The one about why ambition does not have to mean enlisting in the army of compromise.
The one about gagging on your own social media fairy dust.
Update February 26, 2010 -- A few quick points brought up in comments and messages:
1) To clarify, this post is about how to not let your stats define or discourage you WHILE you use them. It is not a recommendation to not install or monitor stats at all. Although I did just install Google Analytics, I've had some form of monitoring installed since day one. Everything has a place and I prefer to keep stats in my back pocket rather than on my heart or mind. It's hard and yes, I do check them.

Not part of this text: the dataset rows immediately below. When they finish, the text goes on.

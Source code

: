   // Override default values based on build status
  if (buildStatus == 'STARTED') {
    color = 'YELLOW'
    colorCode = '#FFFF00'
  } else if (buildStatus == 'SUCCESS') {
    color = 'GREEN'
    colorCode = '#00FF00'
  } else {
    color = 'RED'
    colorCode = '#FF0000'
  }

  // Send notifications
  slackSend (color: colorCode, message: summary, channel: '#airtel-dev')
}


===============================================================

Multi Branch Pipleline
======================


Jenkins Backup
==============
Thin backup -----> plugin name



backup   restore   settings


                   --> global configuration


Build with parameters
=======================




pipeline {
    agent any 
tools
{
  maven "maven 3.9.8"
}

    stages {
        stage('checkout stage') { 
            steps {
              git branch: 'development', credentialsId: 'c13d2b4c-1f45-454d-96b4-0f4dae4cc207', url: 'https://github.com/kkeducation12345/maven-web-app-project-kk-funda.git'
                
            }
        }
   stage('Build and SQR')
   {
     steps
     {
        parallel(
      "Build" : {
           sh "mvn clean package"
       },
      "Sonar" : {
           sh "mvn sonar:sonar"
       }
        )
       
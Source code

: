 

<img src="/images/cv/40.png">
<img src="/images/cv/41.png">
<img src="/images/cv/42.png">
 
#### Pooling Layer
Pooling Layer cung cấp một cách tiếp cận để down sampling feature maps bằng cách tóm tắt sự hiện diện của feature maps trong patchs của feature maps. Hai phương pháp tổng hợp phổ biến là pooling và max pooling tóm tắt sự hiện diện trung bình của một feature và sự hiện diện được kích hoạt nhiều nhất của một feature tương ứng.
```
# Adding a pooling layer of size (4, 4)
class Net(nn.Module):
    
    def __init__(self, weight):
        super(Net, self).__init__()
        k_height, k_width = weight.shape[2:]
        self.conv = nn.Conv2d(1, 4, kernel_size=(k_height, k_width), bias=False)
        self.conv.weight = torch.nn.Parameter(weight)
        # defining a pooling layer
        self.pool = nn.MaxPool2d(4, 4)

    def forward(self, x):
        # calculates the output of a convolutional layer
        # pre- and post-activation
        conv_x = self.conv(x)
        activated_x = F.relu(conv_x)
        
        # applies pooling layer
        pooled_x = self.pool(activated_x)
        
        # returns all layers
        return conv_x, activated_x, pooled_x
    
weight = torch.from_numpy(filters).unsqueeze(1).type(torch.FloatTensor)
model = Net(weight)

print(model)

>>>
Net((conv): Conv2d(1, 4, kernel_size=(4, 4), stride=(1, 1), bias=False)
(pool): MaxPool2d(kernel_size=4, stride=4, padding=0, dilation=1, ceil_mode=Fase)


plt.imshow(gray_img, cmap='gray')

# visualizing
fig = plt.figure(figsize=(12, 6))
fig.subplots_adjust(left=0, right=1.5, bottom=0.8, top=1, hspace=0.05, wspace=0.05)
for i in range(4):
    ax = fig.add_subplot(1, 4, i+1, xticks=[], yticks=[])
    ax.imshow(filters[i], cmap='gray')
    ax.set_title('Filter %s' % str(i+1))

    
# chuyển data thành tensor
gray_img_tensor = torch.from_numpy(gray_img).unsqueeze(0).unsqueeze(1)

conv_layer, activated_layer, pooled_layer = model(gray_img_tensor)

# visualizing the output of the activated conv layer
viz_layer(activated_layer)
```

One of the criticisms of this post is that you wanted a "how to not let it bother you." I'll work on that again another time.

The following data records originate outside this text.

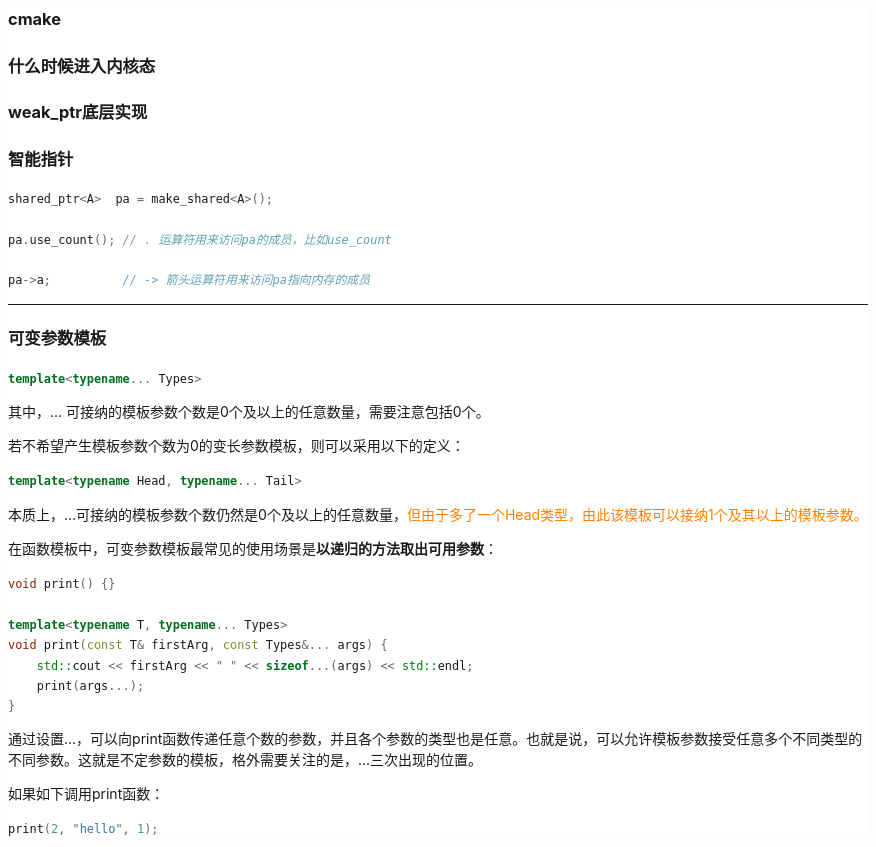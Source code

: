 ### cmake

### 什么时候进入内核态



### weak_ptr底层实现

### 智能指针

```c++
shared_ptr<A>  pa = make_shared<A>();

pa.use_count(); // . 运算符用来访问pa的成员，比如use_count

pa->a;			// -> 箭头运算符用来访问pa指向内存的成员
```

---

### 可变参数模板

```c++
template<typename... Types>
```

其中，... 可接纳的模板参数个数是0个及以上的任意数量，需要注意包括0个。

若不希望产生模板参数个数为0的变长参数模板，则可以采用以下的定义：

```c++
template<typename Head, typename... Tail>
```

本质上，...可接纳的模板参数个数仍然是0个及以上的任意数量，<span style="color:#FF8000;">但由于多了一个Head类型，由此该模板可以接纳1个及其以上的模板参数。</span>

在函数模板中，可变参数模板最常见的使用场景是<span style="font-weight:bold;">以递归的方法取出可用参数</span>：

```c++
void print() {}

template<typename T, typename... Types>
void print(const T& firstArg, const Types&... args) {
	std::cout << firstArg << " " << sizeof...(args) << std::endl;
	print(args...);
}
```

通过设置...，可以向print函数传递任意个数的参数，并且各个参数的类型也是任意。也就是说，可以允许模板参数接受任意多个不同类型的不同参数。这就是不定参数的模板，格外需要关注的是，...三次出现的位置。

如果如下调用print函数：

```c++
print(2, "hello", 1);
```
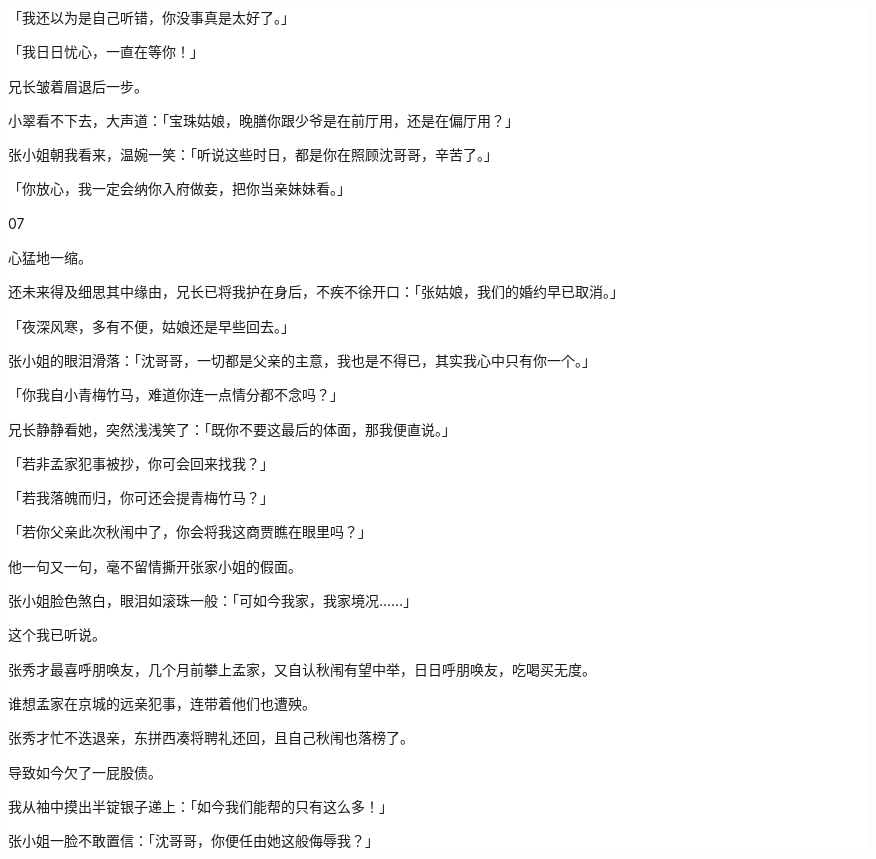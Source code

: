 「我还以为是自己听错，你没事真是太好了。」


「我日日忧心，一直在等你！」


兄长皱着眉退后一步。


小翠看不下去，大声道：「宝珠姑娘，晚膳你跟少爷是在前厅用，还是在偏厅用？」


张小姐朝我看来，温婉一笑：「听说这些时日，都是你在照顾沈哥哥，辛苦了。」


「你放心，我一定会纳你入府做妾，把你当亲妹妹看。」


07


心猛地一缩。


还未来得及细思其中缘由，兄长已将我护在身后，不疾不徐开口：「张姑娘，我们的婚约早已取消。」


「夜深风寒，多有不便，姑娘还是早些回去。」


张小姐的眼泪滑落：「沈哥哥，一切都是父亲的主意，我也是不得已，其实我心中只有你一个。」


「你我自小青梅竹马，难道你连一点情分都不念吗？」


兄长静静看她，突然浅浅笑了：「既你不要这最后的体面，那我便直说。」


「若非孟家犯事被抄，你可会回来找我？」


「若我落魄而归，你可还会提青梅竹马？」


「若你父亲此次秋闱中了，你会将我这商贾瞧在眼里吗？」


他一句又一句，毫不留情撕开张家小姐的假面。


张小姐脸色煞白，眼泪如滚珠一般：「可如今我家，我家境况……」


这个我已听说。


张秀才最喜呼朋唤友，几个月前攀上孟家，又自认秋闱有望中举，日日呼朋唤友，吃喝买无度。


谁想孟家在京城的远亲犯事，连带着他们也遭殃。


张秀才忙不迭退亲，东拼西凑将聘礼还回，且自己秋闱也落榜了。


导致如今欠了一屁股债。


我从袖中摸出半锭银子递上：「如今我们能帮的只有这么多！」


张小姐一脸不敢置信：「沈哥哥，你便任由她这般侮辱我？」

2) A mash-up of a recurring technical question that I need to make clear I can't help you with [it helps to know that the following "ranks" are tools businesses use to gauge the "value" of a site and are interpreted as that the lower the Alexa number (1 is best) and higher the Google Page Rank number (10 is best), the better]:
"Hey, I get 600+ visitors a day and my Alexa Rank is 2,400,000 and my Google Page Rank is 2. How do you get 250 visitors but your Alexa Rank is 165,000 and PR is 4?" Yeah, I don't know how that stuff works. Another reason not to define yourself by constantly changing rank and stats. I'd say Google it. Or maybe someone can answer it in comments. I swear I'm not ignoring your questions, though, because...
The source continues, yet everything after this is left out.